Nothing but the lines from the line with "mean and variance" to the end of the records below should appear in the answer, each exactly as given.

* * * * * * * * *

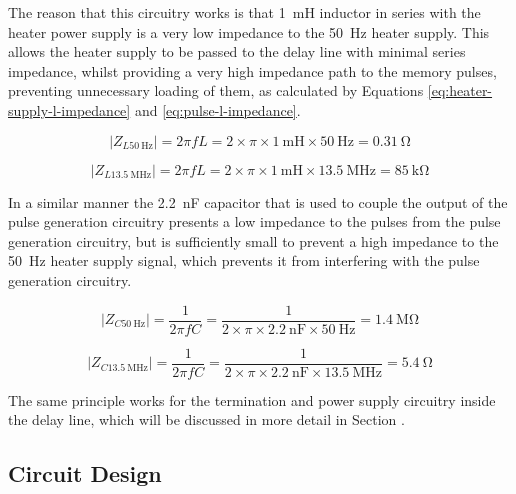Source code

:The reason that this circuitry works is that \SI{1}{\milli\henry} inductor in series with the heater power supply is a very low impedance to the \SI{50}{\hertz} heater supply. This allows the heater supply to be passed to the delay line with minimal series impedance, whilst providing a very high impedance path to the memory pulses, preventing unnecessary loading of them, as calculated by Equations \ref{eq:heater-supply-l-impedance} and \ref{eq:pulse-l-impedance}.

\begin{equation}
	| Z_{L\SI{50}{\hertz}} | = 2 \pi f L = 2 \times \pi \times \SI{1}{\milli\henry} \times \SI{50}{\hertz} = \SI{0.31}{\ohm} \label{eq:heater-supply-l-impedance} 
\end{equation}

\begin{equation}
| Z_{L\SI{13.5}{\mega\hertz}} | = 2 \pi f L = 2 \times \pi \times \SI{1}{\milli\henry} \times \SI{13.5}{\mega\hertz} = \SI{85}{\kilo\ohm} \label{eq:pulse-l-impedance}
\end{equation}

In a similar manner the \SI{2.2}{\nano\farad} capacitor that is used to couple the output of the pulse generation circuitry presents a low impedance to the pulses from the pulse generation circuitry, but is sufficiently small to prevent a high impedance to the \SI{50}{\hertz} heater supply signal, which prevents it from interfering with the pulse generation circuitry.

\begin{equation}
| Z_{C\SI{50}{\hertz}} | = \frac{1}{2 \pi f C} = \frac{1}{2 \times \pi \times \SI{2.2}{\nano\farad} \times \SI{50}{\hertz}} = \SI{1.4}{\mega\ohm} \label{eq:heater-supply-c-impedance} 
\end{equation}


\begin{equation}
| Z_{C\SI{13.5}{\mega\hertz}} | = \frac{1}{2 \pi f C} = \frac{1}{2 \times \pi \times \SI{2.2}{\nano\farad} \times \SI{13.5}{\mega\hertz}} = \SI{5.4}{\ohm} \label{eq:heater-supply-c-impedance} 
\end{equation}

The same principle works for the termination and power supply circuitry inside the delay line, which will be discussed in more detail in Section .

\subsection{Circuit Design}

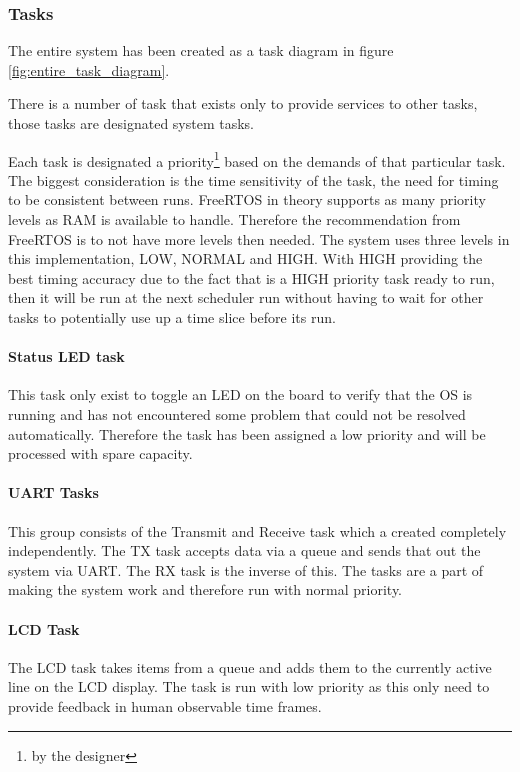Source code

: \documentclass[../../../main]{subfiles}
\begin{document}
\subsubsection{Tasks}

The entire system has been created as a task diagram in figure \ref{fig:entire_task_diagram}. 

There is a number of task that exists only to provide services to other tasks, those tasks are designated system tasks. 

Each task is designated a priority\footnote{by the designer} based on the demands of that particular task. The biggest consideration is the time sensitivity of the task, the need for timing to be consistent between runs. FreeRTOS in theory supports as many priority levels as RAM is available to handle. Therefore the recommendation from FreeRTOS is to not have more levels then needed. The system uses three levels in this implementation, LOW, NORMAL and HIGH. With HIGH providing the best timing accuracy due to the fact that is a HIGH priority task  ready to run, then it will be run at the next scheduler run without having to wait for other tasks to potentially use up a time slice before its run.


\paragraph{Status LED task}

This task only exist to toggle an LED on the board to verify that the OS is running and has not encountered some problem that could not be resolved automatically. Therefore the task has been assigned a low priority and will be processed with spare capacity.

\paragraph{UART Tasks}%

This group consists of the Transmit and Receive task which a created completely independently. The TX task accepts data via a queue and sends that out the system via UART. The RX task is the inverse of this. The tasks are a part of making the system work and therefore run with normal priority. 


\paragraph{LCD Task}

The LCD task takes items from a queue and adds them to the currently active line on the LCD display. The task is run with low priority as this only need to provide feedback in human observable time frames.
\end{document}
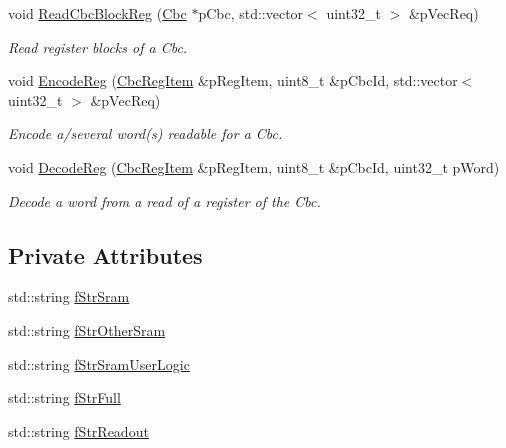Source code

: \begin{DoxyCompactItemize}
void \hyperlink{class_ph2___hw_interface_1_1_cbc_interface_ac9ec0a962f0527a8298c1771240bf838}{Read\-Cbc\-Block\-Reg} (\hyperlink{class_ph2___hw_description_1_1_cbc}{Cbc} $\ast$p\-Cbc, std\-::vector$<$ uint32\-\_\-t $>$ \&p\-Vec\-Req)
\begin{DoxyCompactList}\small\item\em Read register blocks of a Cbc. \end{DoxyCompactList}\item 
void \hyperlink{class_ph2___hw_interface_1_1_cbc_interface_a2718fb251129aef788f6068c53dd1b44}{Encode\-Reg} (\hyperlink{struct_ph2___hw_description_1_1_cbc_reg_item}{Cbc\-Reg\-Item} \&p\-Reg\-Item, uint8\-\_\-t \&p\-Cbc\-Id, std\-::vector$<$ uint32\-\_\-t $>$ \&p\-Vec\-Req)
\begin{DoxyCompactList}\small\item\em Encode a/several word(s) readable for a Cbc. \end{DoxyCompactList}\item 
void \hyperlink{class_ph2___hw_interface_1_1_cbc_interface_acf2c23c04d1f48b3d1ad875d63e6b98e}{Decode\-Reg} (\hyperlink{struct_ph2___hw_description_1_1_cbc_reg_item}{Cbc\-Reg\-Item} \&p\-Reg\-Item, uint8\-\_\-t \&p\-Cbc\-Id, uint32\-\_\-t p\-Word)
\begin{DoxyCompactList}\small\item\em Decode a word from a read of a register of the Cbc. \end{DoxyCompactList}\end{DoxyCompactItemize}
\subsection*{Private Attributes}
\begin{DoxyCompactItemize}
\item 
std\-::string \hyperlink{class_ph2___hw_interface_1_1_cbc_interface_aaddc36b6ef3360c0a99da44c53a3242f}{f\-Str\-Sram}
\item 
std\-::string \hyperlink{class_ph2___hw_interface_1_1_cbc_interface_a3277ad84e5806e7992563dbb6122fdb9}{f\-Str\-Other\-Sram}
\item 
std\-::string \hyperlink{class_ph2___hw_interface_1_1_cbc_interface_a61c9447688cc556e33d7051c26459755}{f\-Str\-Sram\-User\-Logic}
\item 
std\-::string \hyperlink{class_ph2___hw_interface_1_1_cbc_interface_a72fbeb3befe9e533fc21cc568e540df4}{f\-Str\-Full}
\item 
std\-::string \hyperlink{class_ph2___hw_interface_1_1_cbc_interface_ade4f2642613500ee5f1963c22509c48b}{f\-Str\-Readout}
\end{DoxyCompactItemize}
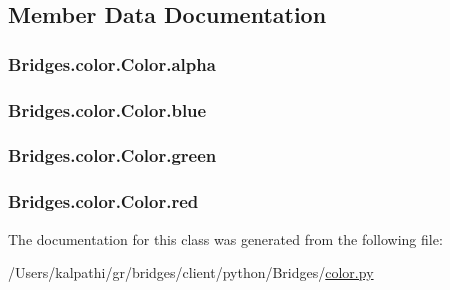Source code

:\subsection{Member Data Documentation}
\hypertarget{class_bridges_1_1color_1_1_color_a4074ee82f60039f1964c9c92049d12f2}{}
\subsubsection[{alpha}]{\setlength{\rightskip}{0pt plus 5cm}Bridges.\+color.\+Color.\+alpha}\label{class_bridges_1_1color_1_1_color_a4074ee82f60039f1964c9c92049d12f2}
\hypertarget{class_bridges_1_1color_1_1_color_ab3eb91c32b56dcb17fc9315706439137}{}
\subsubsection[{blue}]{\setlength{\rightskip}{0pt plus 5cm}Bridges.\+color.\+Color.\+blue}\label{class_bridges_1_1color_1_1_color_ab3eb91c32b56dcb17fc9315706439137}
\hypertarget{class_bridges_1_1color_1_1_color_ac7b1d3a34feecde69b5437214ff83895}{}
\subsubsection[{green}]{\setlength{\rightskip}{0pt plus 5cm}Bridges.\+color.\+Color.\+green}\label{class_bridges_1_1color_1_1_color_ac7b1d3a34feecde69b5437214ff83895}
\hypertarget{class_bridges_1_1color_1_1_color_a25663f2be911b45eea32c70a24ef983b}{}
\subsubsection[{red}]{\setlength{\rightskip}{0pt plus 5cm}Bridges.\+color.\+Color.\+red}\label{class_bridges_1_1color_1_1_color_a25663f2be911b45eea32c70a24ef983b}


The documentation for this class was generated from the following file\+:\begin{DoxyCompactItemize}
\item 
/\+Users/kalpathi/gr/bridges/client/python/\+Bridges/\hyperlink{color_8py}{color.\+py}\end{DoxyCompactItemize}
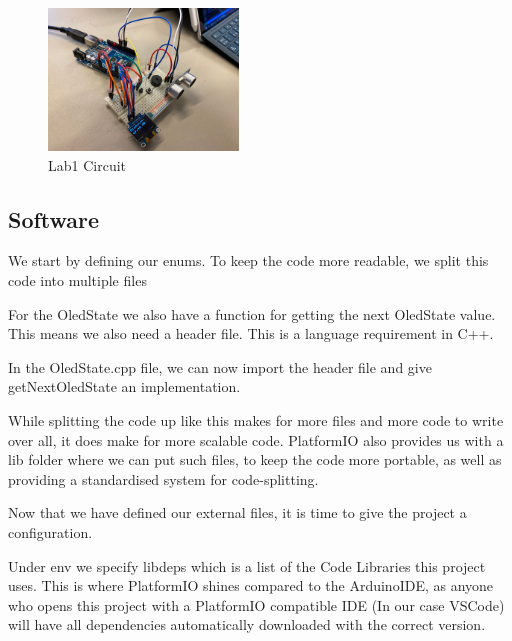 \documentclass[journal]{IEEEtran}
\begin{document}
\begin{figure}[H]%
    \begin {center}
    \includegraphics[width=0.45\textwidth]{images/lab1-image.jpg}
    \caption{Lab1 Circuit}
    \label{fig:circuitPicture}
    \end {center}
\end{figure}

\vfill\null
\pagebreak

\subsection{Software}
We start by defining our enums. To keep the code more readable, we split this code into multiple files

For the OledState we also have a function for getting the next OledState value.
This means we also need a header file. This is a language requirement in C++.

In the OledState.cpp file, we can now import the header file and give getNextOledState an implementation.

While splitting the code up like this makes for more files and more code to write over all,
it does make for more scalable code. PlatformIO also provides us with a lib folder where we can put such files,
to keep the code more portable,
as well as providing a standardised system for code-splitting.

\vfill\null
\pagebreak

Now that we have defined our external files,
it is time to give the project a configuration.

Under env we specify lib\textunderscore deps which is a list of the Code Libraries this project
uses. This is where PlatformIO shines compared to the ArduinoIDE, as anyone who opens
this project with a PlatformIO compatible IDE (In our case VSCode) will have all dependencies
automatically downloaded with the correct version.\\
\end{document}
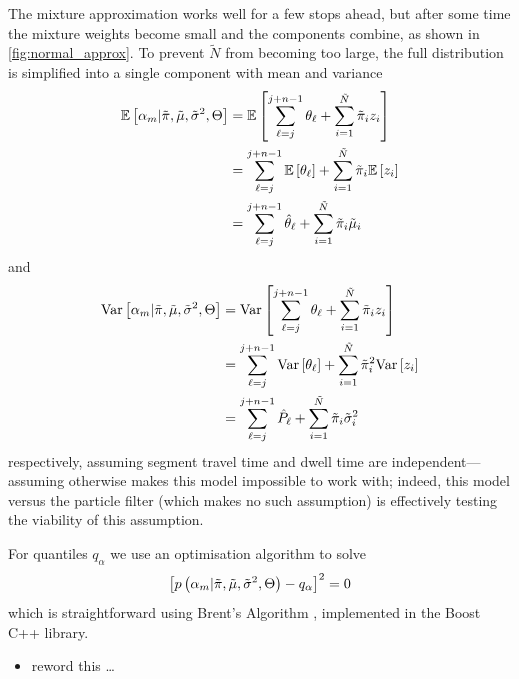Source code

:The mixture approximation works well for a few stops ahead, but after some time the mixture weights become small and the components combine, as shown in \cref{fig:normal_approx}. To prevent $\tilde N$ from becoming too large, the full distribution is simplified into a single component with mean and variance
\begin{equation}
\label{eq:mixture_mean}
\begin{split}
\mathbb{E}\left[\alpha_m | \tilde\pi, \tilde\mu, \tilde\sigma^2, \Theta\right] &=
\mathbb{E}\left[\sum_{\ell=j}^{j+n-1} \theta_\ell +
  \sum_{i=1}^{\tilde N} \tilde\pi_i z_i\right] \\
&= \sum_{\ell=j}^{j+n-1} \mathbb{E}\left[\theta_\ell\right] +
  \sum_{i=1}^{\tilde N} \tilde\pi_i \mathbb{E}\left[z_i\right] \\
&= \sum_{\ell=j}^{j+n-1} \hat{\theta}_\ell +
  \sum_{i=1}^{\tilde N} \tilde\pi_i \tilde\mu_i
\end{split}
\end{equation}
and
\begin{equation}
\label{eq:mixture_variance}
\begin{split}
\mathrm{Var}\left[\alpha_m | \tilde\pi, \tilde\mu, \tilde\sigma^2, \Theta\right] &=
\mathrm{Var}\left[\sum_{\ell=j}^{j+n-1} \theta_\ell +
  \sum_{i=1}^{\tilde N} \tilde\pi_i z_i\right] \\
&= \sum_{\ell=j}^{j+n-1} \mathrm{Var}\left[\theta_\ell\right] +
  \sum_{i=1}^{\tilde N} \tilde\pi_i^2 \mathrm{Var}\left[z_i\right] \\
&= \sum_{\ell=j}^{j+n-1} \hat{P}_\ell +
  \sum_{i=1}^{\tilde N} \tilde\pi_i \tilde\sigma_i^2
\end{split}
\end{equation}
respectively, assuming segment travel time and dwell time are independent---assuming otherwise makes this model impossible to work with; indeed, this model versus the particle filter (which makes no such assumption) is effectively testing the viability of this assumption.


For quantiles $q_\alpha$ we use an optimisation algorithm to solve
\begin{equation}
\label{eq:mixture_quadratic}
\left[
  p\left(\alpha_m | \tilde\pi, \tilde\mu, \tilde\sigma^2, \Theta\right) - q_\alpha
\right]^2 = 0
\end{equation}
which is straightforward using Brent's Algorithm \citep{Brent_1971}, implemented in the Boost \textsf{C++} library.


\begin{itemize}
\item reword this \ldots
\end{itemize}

* * * * * * * * *

RESPONSE TO THE TASK:
:The mixture approximation works well for a few stops ahead, but after some time the mixture weights become small and the components combine, as shown in \cref{fig:normal_approx}. To prevent $\tilde N$ from becoming too large, the full distribution is simplified into a single component with mean and variance
\begin{equation}
\label{eq:mixture_mean}
\begin{split}
\mathbb{E}\left[\alpha_m | \tilde\pi, \tilde\mu, \tilde\sigma^2, \Theta\right] &=
\mathbb{E}\left[\sum_{\ell=j}^{j+n-1} \theta_\ell +
  \sum_{i=1}^{\tilde N} \tilde\pi_i z_i\right] \\
&= \sum_{\ell=j}^{j+n-1} \mathbb{E}\left[\theta_\ell\right] +
  \sum_{i=1}^{\tilde N} \tilde\pi_i \mathbb{E}\left[z_i\right] \\
&= \sum_{\ell=j}^{j+n-1} \hat{\theta}_\ell +
  \sum_{i=1}^{\tilde N} \tilde\pi_i \tilde\mu_i
\end{split}
\end{equation}
and
\begin{equation}
\label{eq:mixture_variance}
\begin{split}
\mathrm{Var}\left[\alpha_m | \tilde\pi, \tilde\mu, \tilde\sigma^2, \Theta\right] &=
\mathrm{Var}\left[\sum_{\ell=j}^{j+n-1} \theta_\ell +
  \sum_{i=1}^{\tilde N} \tilde\pi_i z_i\right] \\
&= \sum_{\ell=j}^{j+n-1} \mathrm{Var}\left[\theta_\ell\right] +
  \sum_{i=1}^{\tilde N} \tilde\pi_i^2 \mathrm{Var}\left[z_i\right] \\
&= \sum_{\ell=j}^{j+n-1} \hat{P}_\ell +
  \sum_{i=1}^{\tilde N} \tilde\pi_i \tilde\sigma_i^2
\end{split}
\end{equation}
respectively, assuming segment travel time and dwell time are independent---assuming otherwise makes this model impossible to work with; indeed, this model versus the particle filter (which makes no such assumption) is effectively testing the viability of this assumption.


For quantiles $q_\alpha$ we use an optimisation algorithm to solve
\begin{equation}
\label{eq:mixture_quadratic}
\left[
  p\left(\alpha_m | \tilde\pi, \tilde\mu, \tilde\sigma^2, \Theta\right) - q_\alpha
\right]^2 = 0
\end{equation}
which is straightforward using Brent's Algorithm \citep{Brent_1971}, implemented in the Boost \textsf{C++} library.


\begin{itemize}
\item reword this \ldots
\end{itemize}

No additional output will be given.